Izz Carrillo said...

Awesome! I will watch it as soon as I can...

dashdog said...

I've been waiting for this movie for a long time as well, so your review comes as a relief -- I'm going tomorrow night. Hope the over-showy TV commercials leave some surprises for me.

Anonymous said...

Alas, I saw it at an "industry screening" and by the last 30 minutes the audience was laughing consistently at everything. I said to my friend whom I had brought to this screening, if I were sitting in a theatre with a small audience, I bet I would have totally suspended disbelief and gone with the film. However, the derisive reaction of the audience totally pulled me out of the film. They just weren't a horror movie crowd.

Jason Adams said...

It's amazing how the crowd you see it with can completely change your viewing experience, anon. I was lucky that the audience I saw it with was totally into it, which I'm sure helped. They laughed at bits but I think the movie invites laughter at times; it's not humorless at all. That shot of Sarah Polley's face when she walks in on... it happening... that is a punchline and the camera treats it like one. A sick one, but a joke all the same.

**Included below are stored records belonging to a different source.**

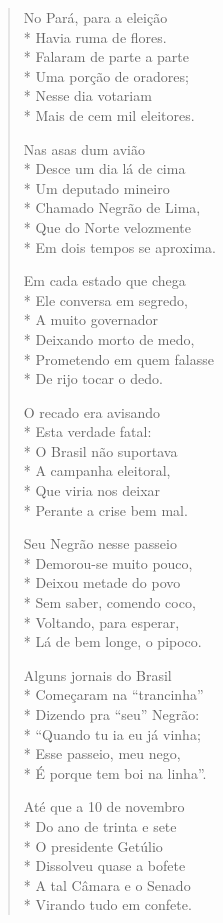 \begin{verse}
No Pará, para a eleição\\*
Havia ruma de flores.\\*
Falaram de parte a parte\\*
Uma porção de oradores;\\*
Nesse dia votariam\\*
Mais de cem mil eleitores.

Nas asas dum avião\\*
Desce um dia lá de cima\\*
Um deputado mineiro\\*
Chamado Negrão de Lima,\\*
Que do Norte velozmente\\*
Em dois tempos se aproxima.

Em cada estado que chega\\*
Ele conversa em segredo,\\*
A muito governador\\*
Deixando morto de medo,\\*
Prometendo em quem falasse\\*
De rijo tocar o dedo.

O recado era avisando\\*
Esta verdade fatal:\\*
O Brasil não suportava\\*
A campanha eleitoral,\\*
Que viria nos deixar\\*
Perante a crise bem mal.

Seu Negrão nesse passeio\\*
Demorou-se muito pouco,\\*
Deixou metade do povo\\*
Sem saber, comendo coco,\\*
Voltando, para esperar,\\*
Lá de bem longe, o pipoco.

Alguns jornais do Brasil\\*
Começaram na “trancinha”\\*
Dizendo pra “seu” Negrão:\\*
“Quando tu ia eu já vinha;\\*
Esse passeio, meu nego,\\*
É porque tem boi na linha”.

Até que a 10 de novembro\\*
Do ano de trinta e sete\\*
O presidente Getúlio\\*
Dissolveu quase a bofete\\*
A tal Câmara e o Senado\\*
Virando tudo em confete.


\end{verse}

And after that scene happened people in my audience actually left the theater, like 3 or 4 in different groups, because they were disgusted or disturbed or something, but I always love that shit, when a movie can piss people off like that.

Sibia Marie said...

I was spoiled on that moment by Adrien Brody himself during his interview on Jimmy Kimmel's show. They talked about it for a while in the interview. I wonder what I would have thought if I wasn't prepared for it beforehand...anyway, I was really into the crazy mother stuff with Polley's character and Dren.

Jason Adams said...

I knew about it beforehand too Sibia Marie, but I still thought it was still impressively fucked up. In theory it seemed fucked up, and I didn't think its presentation disappointed.

And yes to the Mommy issues stuff. I especially liked how vague everything was about Polley's mother's craziness, and that they refused us a flashback. I was dreading a flashback.